The Company operates in several different and extremely competitive markets. Every employee should be aware that in any competitive environment, proprietary information and trade secrets must be safeguarded in the same way that all other important Company assets are protected. Information concerning pricing, products and services that are being developed, and other such trade secrets, including information pertaining to any prospective Company acquisition or divestiture, must be held in the strictest confidence, and reasonable prudence and care should be exercised in dealing with such information in order to avoid inadvertent inappropriate disclosure. This information must not be used in any way other than as required in performing employment duties. All files, records and reports acquired or created in the course of employment are the property of the Company. Originals or copies of such documents may be removed from the Company’s offices for the sole purpose of performing the employee’s duties to the Company and must be returned at any time upon request.

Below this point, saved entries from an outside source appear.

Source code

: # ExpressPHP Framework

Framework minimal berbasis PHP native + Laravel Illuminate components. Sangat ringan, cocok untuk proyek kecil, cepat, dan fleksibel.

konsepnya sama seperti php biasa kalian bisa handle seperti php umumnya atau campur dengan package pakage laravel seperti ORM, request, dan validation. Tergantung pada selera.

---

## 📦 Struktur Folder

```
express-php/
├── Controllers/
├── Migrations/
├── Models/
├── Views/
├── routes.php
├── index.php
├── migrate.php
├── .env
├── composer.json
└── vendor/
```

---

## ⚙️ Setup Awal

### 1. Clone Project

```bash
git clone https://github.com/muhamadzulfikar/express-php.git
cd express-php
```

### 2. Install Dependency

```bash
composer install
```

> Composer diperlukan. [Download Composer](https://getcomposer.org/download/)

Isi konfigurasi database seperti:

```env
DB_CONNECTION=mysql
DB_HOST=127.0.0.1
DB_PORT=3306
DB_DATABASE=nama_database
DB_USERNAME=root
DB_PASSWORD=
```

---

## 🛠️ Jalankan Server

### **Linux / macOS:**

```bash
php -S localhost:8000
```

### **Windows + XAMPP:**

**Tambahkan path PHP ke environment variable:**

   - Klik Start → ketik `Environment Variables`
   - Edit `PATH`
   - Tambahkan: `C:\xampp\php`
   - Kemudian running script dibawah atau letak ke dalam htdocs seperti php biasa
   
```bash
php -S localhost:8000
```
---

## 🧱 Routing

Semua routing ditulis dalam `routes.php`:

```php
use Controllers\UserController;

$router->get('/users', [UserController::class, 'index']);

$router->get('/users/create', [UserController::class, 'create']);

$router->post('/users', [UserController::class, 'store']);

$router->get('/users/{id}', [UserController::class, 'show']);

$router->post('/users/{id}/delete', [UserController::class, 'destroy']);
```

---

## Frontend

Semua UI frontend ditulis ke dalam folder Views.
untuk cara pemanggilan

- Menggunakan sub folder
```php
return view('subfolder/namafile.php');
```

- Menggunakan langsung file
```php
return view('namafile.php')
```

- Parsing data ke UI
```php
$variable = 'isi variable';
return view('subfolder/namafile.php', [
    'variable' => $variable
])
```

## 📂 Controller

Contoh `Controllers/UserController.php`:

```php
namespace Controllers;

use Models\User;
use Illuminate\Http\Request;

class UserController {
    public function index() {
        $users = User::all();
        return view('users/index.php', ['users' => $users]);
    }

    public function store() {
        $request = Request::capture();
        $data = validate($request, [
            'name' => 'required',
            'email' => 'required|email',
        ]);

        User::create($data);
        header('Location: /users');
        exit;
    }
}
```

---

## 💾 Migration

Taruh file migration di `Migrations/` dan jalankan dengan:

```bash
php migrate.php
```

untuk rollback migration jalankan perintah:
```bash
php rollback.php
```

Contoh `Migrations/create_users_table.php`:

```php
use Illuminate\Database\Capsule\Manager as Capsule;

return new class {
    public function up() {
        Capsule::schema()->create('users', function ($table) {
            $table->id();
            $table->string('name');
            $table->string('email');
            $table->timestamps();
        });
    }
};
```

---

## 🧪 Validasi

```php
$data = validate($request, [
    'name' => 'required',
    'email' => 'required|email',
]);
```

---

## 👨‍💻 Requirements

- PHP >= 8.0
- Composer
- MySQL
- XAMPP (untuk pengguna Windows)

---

c. Trademarks, Service Marks and Copyrights

Trademarks and service marks – words, slogans, symbols, logos or other devices used to identify a particular source of goods or services – are important business tools and valuable assets which require care in their use and treatment. No employee may negotiate or enter into any agreement respecting the Company’s trademarks, service marks or logos without first consulting the President. The Company also respects the trademark rights of others and any proposed name of a new product, financial instrument or service intended to be sold or rendered to customers must be submitted to the CFO for clearance prior to its adoption and use. Similarly, using the trademark or service mark of another company, even one with whom our Company has a business relationship, always requires clearance or approval by the President, to ensure that the use of that other Company’s mark is proper.

Employees must avoid the unauthorized use of copyrighted materials of others and should confer with the CFO if they have any questions regarding the permissibility of photocopying, excerpting, electronically copying or otherwise using copyrighted materials. In addition, simply because material is available for copying, such as matter downloaded from the Internet, does not mean that it is automatically permissible to copy or recirculate (by, for example, email or posting to an intranet facility). All copies of work that is authorized to be made available for ultimate distribution to the public, including all machine readable works such as computer software, must bear the prescribed form of copyright notice.

The Company is legally entitled to all rights in ideas, inventions and works of authorship relating to its business that are made by employees during the scope of their employment with the Company or using the resources of the Company (“Employee Developments”). As a condition of employment, employees are required to promptly disclose all Employee Ideas to their supervisor, and to execute the necessary documentation to transfer all Employee Developments to the Company to evidence their ownership, or to obtain legal protection for them.

5. Company Political Involvement

Employees are free to exercise the right to make political contributions within legal limits, unless such a contribution is otherwise prohibited by other policies of the Company. The Company will not reimburse any employee for political contributions, and employees should not attempt to receive or facilitate such reimbursements. Generally, no contribution may be made with the expectation of favorable government treatment in return. In any event, all contributions, by whomever made, are subject to a series of complex and sometimes inconsistent sets of rules governing, among other things, the amount of, and manner in which, contributions may be made. Any questions about compliance should be directed to the President. In addition, any political activity or contribution by an employee which might appear to constitute an endorsement or contribution by the Company must be approved in advance by the President.